# Brief:
Of the lines below, copy those that hold the word "application".

# Saved entries:
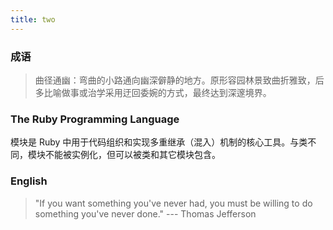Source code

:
 ```yaml
---
title: two
---
```


### 成语
> 曲径通幽：弯曲的小路通向幽深僻静的地方。原形容园林景致曲折雅致，后多比喻做事或治学采用迂回委婉的方式，最终达到深邃境界。

### The Ruby Programming Language
模块是 Ruby 中用于代码组织和实现多重继承（混入）机制的核心工具。与类不同，模块不能被实例化，但可以被类和其它模块包含。

### English
> "If you want something you've never had, you must be willing to do something you've never done."  --- Thomas Jefferson
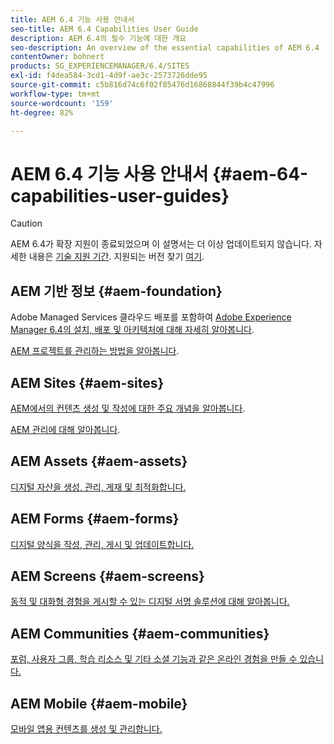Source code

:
 ```yaml
---
title: AEM 6.4 기능 사용 안내서
seo-title: AEM 6.4 Capabilities User Guide
description: AEM 6.4의 필수 기능에 대한 개요
seo-description: An overview of the essential capabilities of AEM 6.4
contentOwner: bohnert
products: SG_EXPERIENCEMANAGER/6.4/SITES
exl-id: f4dea584-3cd1-4d9f-ae3c-2573726dde95
source-git-commit: c5b816d74c6f02f85476d16868844f39b4c47996
workflow-type: tm+mt
source-wordcount: '159'
ht-degree: 82%

---
```


# AEM 6.4 기능 사용 안내서 {#aem-64-capabilities-user-guides}

>[!CAUTION]
>
>AEM 6.4가 확장 지원이 종료되었으며 이 설명서는 더 이상 업데이트되지 않습니다. 자세한 내용은 [기술 지원 기간](https://helpx.adobe.com/kr/support/programs/eol-matrix.html). 지원되는 버전 찾기 [여기](https://experienceleague.adobe.com/docs/).

## AEM 기반 정보 {#aem-foundation}

Adobe Managed Services 클라우드 배포를 포함하여 [Adobe Experience Manager 6.4의 설치, 배포 및 아키텍처에 대해 자세히 알아봅니다](/help/sites-deploying/home.md).

[AEM 프로젝트를 관리하는 방법을 알아봅니다](/help/managing/home.md).

## AEM Sites {#aem-sites}

[AEM에서의 컨텐츠 생성 및 작성에 대한 주요 개념을 알아봅니다](/help/sites-authoring/home.md).

[AEM 관리에 대해 알아봅니다](/help/sites-administering/home.md).

## AEM Assets {#aem-assets}

[디지털 자산을 생성, 관리, 게재 및 최적화합니다.](/help/assets/home.md)

## AEM Forms {#aem-forms}

[디지털 양식을 작성, 관리, 게시 및 업데이트합니다.](/help/forms/home.md)

## AEM Screens {#aem-screens}

[동적 및 대화형 경험을 게시할 수 있는 디지털 서명 솔루션에 대해 알아봅니다.](https://experienceleague.adobe.com/docs/experience-manager-screens/user-guide/aem-screens-introduction.html)

## AEM Communities {#aem-communities}

[포럼, 사용자 그룹, 학습 리소스 및 기타 소셜 기능과 같은 온라인 경험을 만들 수 있습니다.](/help/communities/home.md)

## AEM Mobile {#aem-mobile}

[모바일 앱용 컨텐츠를 생성 및 관리합니다.](/help/mobile/home.md)
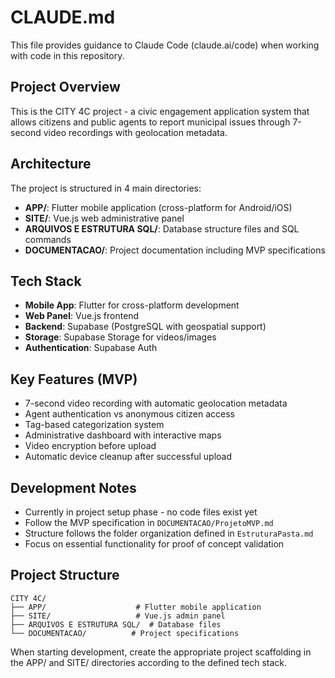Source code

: # CLAUDE.md

This file provides guidance to Claude Code (claude.ai/code) when working with code in this repository.

## Project Overview

This is the CITY 4C project - a civic engagement application system that allows citizens and public agents to report municipal issues through 7-second video recordings with geolocation metadata.

## Architecture

The project is structured in 4 main directories:

- **APP/**: Flutter mobile application (cross-platform for Android/iOS)
- **SITE/**: Vue.js web administrative panel
- **ARQUIVOS E ESTRUTURA SQL/**: Database structure files and SQL commands
- **DOCUMENTACAO/**: Project documentation including MVP specifications

## Tech Stack

- **Mobile App**: Flutter for cross-platform development
- **Web Panel**: Vue.js frontend
- **Backend**: Supabase (PostgreSQL with geospatial support)
- **Storage**: Supabase Storage for videos/images
- **Authentication**: Supabase Auth

## Key Features (MVP)

- 7-second video recording with automatic geolocation metadata
- Agent authentication vs anonymous citizen access
- Tag-based categorization system
- Administrative dashboard with interactive maps
- Video encryption before upload
- Automatic device cleanup after successful upload

## Development Notes

- Currently in project setup phase - no code files exist yet
- Follow the MVP specification in `DOCUMENTACAO/ProjetoMVP.md`
- Structure follows the folder organization defined in `EstruturaPasta.md`
- Focus on essential functionality for proof of concept validation

## Project Structure

```
CITY 4C/
├── APP/                    # Flutter mobile application
├── SITE/                   # Vue.js admin panel
├── ARQUIVOS E ESTRUTURA SQL/  # Database files
└── DOCUMENTACAO/          # Project specifications
```

When starting development, create the appropriate project scaffolding in the APP/ and SITE/ directories according to the defined tech stack.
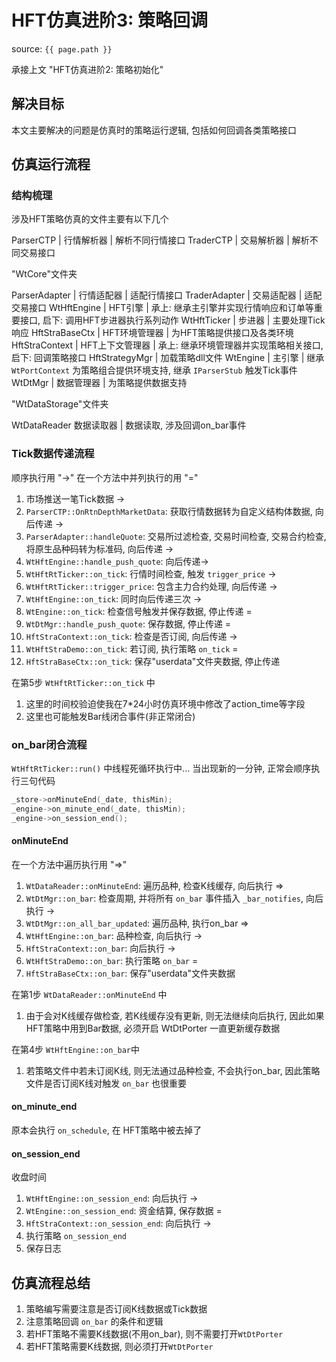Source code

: # HFT仿真进阶3: 策略回调

source: `{{ page.path }}`

承接上文 "HFT仿真进阶2: 策略初始化"

## 解决目标

本文主要解决的问题是仿真时的策略运行逻辑, 包括如何回调各类策略接口

## 仿真运行流程

### 结构梳理

涉及HFT策略仿真的文件主要有以下几个

ParserCTP | 行情解析器 | 解析不同行情接口
TraderCTP | 交易解析器 | 解析不同交易接口


"WtCore"文件夹

ParserAdapter | 行情适配器 | 适配行情接口
TraderAdapter | 交易适配器 | 适配交易接口
WtHftEngine | HFT引擎 | 承上: 继承主引擎并实现行情响应和订单等重要接口, 启下: 调用HFT步进器执行系列动作
WtHftTicker | 步进器 | 主要处理Tick响应
HftStraBaseCtx | HFT环境管理器 | 为HFT策略提供接口及各类环境
HftStraContext | HFT上下文管理器 | 承上: 继承环境管理器并实现策略相关接口, 启下: 回调策略接口
HftStrategyMgr | 加载策略dll文件
WtEngine | 主引擎 | 继承 `WtPortContext` 为策略组合提供环境支持, 继承 `IParserStub` 触发Tick事件 
WtDtMgr | 数据管理器 | 为策略提供数据支持

"WtDataStorage"文件夹

WtDataReader 数据读取器 | 数据读取, 涉及回调on_bar事件


### Tick数据传递流程

顺序执行用 "->"
在一个方法中并列执行的用 "=" 

1. 市场推送一笔Tick数据 -> 
2. `ParserCTP::OnRtnDepthMarketData`: 获取行情数据转为自定义结构体数据, 向后传递 -> 
3. `ParserAdapter::handleQuote`: 交易所过滤检查, 交易时间检查, 交易合约检查, 将原生品种码转为标准码, 向后传递 ->
4. `WtHftEngine::handle_push_quote`: 向后传递->
5. `WtHftRtTicker::on_tick`: 行情时间检查, 触发 `trigger_price` ->
6. `WtHftRtTicker::trigger_price`: 包含主力合约处理, 向后传递 ->
7. `WtHftEngine::on_tick`: 同时向后传递三次 ->
8. `WtEngine::on_tick`: 检查信号触发并保存数据, 停止传递 =
9. `WtDtMgr::handle_push_quote`: 保存数据, 停止传递 =
10. `HftStraContext::on_tick`: 检查是否订阅, 向后传递 ->
11. `WtHftStraDemo::on_tick`: 若订阅, 执行策略 `on_tick` =
12. `HftStraBaseCtx::on_tick`: 保存"userdata"文件夹数据, 停止传递

在第5步 `WtHftRtTicker::on_tick` 中

1. 这里的时间校验迫使我在7*24小时仿真环境中修改了action_time等字段
2. 这里也可能触发Bar线闭合事件(非正常闭合)

### on_bar闭合流程

`WtHftRtTicker::run()` 中线程死循环执行中...
当出现新的一分钟, 正常会顺序执行三句代码

```cpp
_store->onMinuteEnd(_date, thisMin);
_engine->on_minute_end(_date, thisMin);
_engine->on_session_end();
```

#### onMinuteEnd

在一个方法中遍历执行用 "=>"

1. `WtDataReader::onMinuteEnd`: 遍历品种, 检查K线缓存, 向后执行 =>
2. `WtDtMgr::on_bar`: 检查周期, 并将所有 `on_bar` 事件插入 `_bar_notifies`, 向后执行 ->
3. `WtDtMgr::on_all_bar_updated`: 遍历品种, 执行on_bar =>
4. `WtHftEngine::on_bar`: 品种检查, 向后执行 ->
5. `HftStraContext::on_bar`: 向后执行 ->
6. `WtHftStraDemo::on_bar`: 执行策略 `on_bar` =
7. `HftStraBaseCtx::on_bar`: 保存"userdata"文件夹数据

在第1步 `WtDataReader::onMinuteEnd` 中

1. 由于会对K线缓存做检查, 若K线缓存没有更新, 则无法继续向后执行, 因此如果HFT策略中用到Bar数据, 必须开启 WtDtPorter 一直更新缓存数据

在第4步 `WtHftEngine::on_bar`中

1. 若策略文件中若未订阅K线, 则无法通过品种检查, 不会执行on_bar, 因此策略文件是否订阅K线对触发 `on_bar` 也很重要

#### on_minute_end

原本会执行 `on_schedule`, 在 HFT策略中被去掉了

#### on_session_end

收盘时间
1. `WtHftEngine::on_session_end`: 向后执行 ->
2. `WtEngine::on_session_end`: 资金结算, 保存数据 =
3. `HftStraContext::on_session_end`: 向后执行 ->
4. 执行策略 `on_session_end`
5. 保存日志

## 仿真流程总结

1. 策略编写需要注意是否订阅K线数据或Tick数据
2. 注意策略回调 `on_bar` 的条件和逻辑
3. 若HFT策略不需要K线数据(不用on_bar), 则不需要打开`WtDtPorter`
4. 若HFT策略需要K线数据, 则必须打开`WtDtPorter`
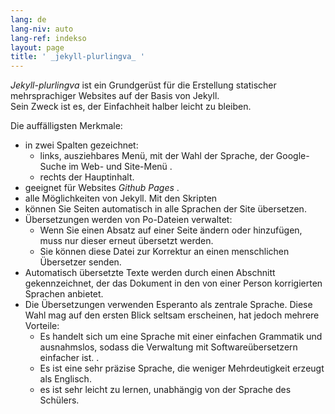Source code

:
 ```yaml
---
lang: de
lang-niv: auto
lang-ref: indekso
layout: page
title: ' _jekyll-plurlingva_ '
---
```


 _Jekyll-plurlingva_ ist ein Grundgerüst für die Erstellung statischer mehrsprachiger Websites auf der Basis von Jekyll.  
Sein Zweck ist es, der Einfachheit halber leicht zu bleiben.

Die auffälligsten Merkmale:
 * in zwei Spalten gezeichnet:
   * links, ausziehbares Menü, mit der Wahl der Sprache, der Google-Suche im Web- und Site-Menü .
   * rechts der Hauptinhalt.
 * geeignet für Websites _Github Pages_ .
 * alle Möglichkeiten von Jekyll. Mit den Skripten
 * können Sie Seiten automatisch in alle Sprachen der Site übersetzen.
 * Übersetzungen werden von Po-Dateien verwaltet:
   * Wenn Sie einen Absatz auf einer Seite ändern oder hinzufügen, muss nur dieser erneut übersetzt werden.
   * Sie können diese Datei zur Korrektur an einen menschlichen Übersetzer senden.
 * Automatisch übersetzte Texte werden durch einen Abschnitt gekennzeichnet, der das Dokument in den von einer Person korrigierten Sprachen anbietet.
 * Die Übersetzungen verwenden Esperanto als zentrale Sprache. Diese Wahl mag auf den ersten Blick seltsam erscheinen, hat jedoch mehrere Vorteile:
   * Es handelt sich um eine Sprache mit einer einfachen Grammatik und ausnahmslos, sodass die Verwaltung mit Softwareübersetzern einfacher ist. .
   * Es ist eine sehr präzise Sprache, die weniger Mehrdeutigkeit erzeugt als Englisch.
   * es ist sehr leicht zu lernen, unabhängig von der Sprache des Schülers.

# Your response:
This is the CITY 4C project - a civic engagement application system that allows citizens and public agents to report municipal issues through 7-second video recordings with geolocation metadata.
- **APP/**: Flutter mobile application (cross-platform for Android/iOS)
├── APP/                    # Flutter mobile application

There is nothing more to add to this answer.